Samedi dernier, une douzaine d'élèves ont suivi leur premier cours, surtout des filles voilées, qui étudient par ailleurs. « On cherche à mieux comprendre l'islam et à enrichir nos connaissances. On viendra à l'institut le week-end et le soir », ont-elles expliqué. À moyen terme, « des cadres religieux ­(imams et aumôniers) seront aussi formés en langue française, initiés à l'éducation civique et dotés des outils pour faciliter l'intégration dans la République laïque fran­çaise », explique Mohammed Bechari, qui entend bien participer à l'avenir de l'islam de France.

Dans une logique plus académique, des universitaires veulent mettre à profit le concordat pour monter une université privée de sciences islamiques à Strasbourg, autour du spécialiste Francis Messner et d'intervenants venus d'universités islamiques. Ils se sont réunis la semaine dernière pour des journées de réflexion. Le projet démarre seulement et pourrait incarner un islam plus savant qu'adapté aux nécessités des communautés.

Enfin, à Lyon, le centre Shâtibî fonctionne depuis septembre, monté par des disciples des frères Ramadan. Il forme des « cadres » musulmans, dont beaucoup pourraient à terme faire office d'imams, dans un islam qui ne fonctionne pas sur le modèle du clergé catholique et autorise le plus savant de l'assemblée à ­conduire la prière.

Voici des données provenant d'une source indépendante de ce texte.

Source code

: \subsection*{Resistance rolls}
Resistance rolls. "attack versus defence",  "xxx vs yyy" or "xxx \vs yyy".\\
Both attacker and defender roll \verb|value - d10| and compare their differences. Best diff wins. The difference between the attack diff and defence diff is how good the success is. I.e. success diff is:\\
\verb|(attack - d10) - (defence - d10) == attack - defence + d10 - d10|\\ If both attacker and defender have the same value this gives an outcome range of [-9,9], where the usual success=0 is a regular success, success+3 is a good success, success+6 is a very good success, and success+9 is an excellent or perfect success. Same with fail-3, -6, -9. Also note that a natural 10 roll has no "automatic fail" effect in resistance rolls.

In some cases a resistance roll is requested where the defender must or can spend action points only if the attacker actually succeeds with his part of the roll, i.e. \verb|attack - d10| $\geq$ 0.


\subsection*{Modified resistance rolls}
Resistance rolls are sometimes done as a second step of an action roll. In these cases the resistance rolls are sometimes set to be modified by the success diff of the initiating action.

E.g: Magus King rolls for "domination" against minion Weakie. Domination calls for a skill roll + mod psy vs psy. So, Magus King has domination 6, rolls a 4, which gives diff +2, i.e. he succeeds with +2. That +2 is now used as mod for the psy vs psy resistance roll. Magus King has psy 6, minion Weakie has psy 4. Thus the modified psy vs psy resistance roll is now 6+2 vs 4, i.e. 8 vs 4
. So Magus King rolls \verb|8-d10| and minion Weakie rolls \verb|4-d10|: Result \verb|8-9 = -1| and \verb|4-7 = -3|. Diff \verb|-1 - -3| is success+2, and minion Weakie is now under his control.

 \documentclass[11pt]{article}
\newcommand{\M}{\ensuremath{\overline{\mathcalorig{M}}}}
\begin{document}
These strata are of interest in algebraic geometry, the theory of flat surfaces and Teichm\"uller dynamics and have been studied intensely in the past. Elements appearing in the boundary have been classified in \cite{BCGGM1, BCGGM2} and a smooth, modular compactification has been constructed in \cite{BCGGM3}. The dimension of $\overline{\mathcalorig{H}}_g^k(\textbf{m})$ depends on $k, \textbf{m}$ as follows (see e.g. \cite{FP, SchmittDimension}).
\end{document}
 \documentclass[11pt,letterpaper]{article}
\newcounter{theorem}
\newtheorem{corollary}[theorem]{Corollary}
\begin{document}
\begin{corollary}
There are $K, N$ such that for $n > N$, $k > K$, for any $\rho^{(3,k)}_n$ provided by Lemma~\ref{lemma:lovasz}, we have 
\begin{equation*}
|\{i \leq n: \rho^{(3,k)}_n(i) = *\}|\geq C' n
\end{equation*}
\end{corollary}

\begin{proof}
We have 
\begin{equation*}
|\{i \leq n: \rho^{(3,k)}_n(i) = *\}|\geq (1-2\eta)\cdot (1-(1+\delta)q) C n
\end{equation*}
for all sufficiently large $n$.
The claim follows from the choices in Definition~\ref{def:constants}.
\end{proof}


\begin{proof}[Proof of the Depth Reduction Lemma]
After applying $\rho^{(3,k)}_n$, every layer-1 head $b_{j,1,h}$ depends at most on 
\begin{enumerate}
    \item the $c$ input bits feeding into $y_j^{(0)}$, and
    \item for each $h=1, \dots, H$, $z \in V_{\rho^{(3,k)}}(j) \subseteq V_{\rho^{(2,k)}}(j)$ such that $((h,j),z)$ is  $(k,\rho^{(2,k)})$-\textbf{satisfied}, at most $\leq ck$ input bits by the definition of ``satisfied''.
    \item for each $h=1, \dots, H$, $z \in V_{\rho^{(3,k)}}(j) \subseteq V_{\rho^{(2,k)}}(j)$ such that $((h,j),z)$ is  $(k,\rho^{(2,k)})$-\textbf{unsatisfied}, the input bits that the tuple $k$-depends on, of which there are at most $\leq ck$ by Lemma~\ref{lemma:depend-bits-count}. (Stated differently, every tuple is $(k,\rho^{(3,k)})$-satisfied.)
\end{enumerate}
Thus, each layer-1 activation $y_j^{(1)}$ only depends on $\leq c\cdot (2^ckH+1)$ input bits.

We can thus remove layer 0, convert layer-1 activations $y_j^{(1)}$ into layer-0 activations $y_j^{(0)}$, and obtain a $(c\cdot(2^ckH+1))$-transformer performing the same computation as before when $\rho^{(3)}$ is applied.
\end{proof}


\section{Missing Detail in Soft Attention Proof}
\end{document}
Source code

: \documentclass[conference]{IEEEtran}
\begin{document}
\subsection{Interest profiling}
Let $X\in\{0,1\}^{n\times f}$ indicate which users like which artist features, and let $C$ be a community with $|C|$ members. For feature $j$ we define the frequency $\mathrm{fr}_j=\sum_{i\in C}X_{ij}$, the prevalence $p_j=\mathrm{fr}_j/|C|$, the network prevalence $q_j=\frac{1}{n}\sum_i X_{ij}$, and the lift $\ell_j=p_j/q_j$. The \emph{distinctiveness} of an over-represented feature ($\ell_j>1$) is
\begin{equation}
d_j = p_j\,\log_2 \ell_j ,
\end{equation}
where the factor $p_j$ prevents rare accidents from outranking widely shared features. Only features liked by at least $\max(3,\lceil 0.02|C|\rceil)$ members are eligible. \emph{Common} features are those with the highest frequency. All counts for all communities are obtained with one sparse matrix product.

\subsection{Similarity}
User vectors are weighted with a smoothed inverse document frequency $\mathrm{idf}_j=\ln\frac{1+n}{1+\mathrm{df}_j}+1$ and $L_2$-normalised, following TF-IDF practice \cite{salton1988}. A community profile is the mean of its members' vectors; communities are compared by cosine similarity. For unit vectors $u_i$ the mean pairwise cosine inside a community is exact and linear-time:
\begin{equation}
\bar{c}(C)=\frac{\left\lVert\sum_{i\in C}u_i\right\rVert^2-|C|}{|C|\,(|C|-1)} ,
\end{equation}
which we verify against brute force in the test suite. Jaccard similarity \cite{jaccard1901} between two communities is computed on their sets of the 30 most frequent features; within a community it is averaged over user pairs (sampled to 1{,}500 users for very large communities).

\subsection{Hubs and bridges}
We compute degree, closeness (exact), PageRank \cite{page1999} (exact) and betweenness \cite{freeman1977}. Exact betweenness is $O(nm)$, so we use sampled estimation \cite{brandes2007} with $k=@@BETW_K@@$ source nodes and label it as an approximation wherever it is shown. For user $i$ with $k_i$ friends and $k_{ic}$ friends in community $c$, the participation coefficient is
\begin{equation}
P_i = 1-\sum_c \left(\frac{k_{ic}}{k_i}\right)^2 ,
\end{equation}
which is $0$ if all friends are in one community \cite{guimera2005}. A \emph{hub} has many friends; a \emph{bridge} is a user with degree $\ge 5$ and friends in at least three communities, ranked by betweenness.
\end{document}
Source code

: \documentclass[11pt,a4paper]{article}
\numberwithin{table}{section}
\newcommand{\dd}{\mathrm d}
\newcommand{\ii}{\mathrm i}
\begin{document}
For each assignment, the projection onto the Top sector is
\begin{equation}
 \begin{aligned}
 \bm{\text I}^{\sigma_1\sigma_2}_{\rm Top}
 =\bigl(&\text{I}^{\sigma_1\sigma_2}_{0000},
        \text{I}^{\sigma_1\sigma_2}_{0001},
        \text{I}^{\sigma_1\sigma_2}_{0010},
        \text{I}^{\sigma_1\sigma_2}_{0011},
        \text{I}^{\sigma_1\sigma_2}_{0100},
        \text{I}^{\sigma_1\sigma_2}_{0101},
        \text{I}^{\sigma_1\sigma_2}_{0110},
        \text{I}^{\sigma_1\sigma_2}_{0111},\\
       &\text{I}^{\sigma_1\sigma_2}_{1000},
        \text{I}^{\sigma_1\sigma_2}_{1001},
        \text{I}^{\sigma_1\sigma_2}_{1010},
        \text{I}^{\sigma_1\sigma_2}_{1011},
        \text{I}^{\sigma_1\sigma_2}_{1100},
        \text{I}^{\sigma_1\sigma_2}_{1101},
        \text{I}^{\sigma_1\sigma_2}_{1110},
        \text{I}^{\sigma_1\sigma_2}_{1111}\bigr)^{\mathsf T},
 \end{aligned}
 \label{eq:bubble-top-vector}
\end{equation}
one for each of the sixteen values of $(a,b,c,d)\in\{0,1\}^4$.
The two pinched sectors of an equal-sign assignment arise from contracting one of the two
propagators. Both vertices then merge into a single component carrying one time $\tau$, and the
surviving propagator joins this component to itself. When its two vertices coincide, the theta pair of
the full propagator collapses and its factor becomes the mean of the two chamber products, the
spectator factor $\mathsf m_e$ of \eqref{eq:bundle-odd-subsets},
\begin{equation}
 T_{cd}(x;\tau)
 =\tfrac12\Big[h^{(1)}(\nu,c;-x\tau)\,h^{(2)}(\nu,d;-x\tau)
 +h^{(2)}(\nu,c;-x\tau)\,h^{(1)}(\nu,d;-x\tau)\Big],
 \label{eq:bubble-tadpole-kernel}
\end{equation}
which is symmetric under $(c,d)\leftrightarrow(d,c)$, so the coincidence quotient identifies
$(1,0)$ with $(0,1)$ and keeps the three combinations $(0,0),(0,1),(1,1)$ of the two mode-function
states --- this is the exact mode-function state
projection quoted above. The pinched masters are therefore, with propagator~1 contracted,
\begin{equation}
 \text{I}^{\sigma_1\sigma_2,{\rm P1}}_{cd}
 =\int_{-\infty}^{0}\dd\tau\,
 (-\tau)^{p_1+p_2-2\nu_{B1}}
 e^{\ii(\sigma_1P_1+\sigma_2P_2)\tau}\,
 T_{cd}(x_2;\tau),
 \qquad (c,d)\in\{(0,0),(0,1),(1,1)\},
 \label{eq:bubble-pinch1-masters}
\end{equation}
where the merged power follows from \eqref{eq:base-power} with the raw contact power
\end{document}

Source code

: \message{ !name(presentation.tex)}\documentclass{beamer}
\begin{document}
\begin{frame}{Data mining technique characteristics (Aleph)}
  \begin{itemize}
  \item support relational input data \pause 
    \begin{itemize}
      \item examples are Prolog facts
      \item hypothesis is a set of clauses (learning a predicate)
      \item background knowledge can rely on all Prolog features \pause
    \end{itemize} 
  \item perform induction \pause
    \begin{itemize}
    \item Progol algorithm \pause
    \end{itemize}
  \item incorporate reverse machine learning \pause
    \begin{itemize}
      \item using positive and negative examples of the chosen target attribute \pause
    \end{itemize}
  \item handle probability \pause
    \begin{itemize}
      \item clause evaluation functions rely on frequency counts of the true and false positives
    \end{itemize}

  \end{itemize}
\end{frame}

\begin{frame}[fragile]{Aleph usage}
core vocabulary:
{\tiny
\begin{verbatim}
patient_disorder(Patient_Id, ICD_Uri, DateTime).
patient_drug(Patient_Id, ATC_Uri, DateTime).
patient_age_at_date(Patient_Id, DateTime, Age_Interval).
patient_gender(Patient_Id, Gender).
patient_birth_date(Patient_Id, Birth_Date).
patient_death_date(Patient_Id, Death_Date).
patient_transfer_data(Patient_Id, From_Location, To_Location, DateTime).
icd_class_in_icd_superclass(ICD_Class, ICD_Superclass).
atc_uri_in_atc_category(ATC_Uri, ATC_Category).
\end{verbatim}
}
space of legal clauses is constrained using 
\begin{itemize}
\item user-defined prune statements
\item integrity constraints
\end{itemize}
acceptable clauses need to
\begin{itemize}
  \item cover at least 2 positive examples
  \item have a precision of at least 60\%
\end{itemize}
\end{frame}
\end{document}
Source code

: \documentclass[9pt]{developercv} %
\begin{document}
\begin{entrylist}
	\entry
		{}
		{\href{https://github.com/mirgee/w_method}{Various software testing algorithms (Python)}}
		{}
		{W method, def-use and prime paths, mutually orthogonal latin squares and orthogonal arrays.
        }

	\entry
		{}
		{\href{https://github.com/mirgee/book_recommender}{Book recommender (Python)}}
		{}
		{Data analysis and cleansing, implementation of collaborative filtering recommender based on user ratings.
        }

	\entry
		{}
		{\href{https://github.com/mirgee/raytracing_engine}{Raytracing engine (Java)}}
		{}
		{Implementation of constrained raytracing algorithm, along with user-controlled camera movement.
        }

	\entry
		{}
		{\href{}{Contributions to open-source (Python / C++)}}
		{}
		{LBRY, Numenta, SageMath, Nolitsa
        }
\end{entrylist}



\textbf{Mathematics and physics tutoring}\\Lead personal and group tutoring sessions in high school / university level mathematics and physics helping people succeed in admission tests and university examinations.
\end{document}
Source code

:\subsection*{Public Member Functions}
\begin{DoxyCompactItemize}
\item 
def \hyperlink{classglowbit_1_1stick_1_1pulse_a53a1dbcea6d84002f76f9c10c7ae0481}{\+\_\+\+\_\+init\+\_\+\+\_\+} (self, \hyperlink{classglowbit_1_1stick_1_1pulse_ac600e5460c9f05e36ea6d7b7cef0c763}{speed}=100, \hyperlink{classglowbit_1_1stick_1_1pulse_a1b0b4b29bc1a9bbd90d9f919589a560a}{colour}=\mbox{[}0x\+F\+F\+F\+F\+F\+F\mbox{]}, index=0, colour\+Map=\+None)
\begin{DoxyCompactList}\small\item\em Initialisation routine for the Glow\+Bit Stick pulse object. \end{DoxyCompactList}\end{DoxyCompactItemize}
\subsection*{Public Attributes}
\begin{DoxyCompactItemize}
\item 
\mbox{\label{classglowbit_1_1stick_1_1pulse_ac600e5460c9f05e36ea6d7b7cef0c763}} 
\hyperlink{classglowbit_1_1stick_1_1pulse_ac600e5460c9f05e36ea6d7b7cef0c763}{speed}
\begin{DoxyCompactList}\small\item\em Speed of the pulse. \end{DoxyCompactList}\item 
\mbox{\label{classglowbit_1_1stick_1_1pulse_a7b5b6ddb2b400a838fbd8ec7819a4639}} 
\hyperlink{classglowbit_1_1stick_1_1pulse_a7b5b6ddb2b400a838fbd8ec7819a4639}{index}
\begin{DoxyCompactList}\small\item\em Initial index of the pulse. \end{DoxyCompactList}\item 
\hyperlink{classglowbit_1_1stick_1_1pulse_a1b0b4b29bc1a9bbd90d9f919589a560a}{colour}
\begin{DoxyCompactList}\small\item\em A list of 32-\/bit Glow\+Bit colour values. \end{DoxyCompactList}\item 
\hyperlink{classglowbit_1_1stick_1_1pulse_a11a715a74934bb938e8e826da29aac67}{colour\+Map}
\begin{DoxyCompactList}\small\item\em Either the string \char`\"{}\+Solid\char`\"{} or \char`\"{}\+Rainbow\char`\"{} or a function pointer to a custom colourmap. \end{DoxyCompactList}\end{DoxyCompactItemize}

Ces initiatives relancent les craintes de voir importer en ­France une formation traditionnelle, parfois fondamentaliste ou imperméable aux réalités de la ­société occidentale. Mais surtout marquent l'échec d'une formation labellisée que l'État appelait de ses voeux. Le Conseil français du culte musulman (CFCM), crée par Nicolas Sarkozy en 2003, devait s'atteler à ce chantier prioritaire. Mais les pays d'origine ou le mouvement des Frères musulmans ne voulaient pas renoncer à leur ­influence, en renonçant à envoyer en France leurs imams.

De son côté, l'administration a bien tenté d'organiser une filière opérationnelle et transparente, mais sans aller jusqu'au bout, ­gênée aux entournures par « le respect de la laïcité ». C'est d'ailleurs en son nom que les universitaires de Paris-IV ont refusé en 2005 d'accueillir des étudiants religieux dans un cycle profane de connaissance de l'histoire et des institutions françaises, faisant capoter les derniers espoirs du ministère de l'Intérieur.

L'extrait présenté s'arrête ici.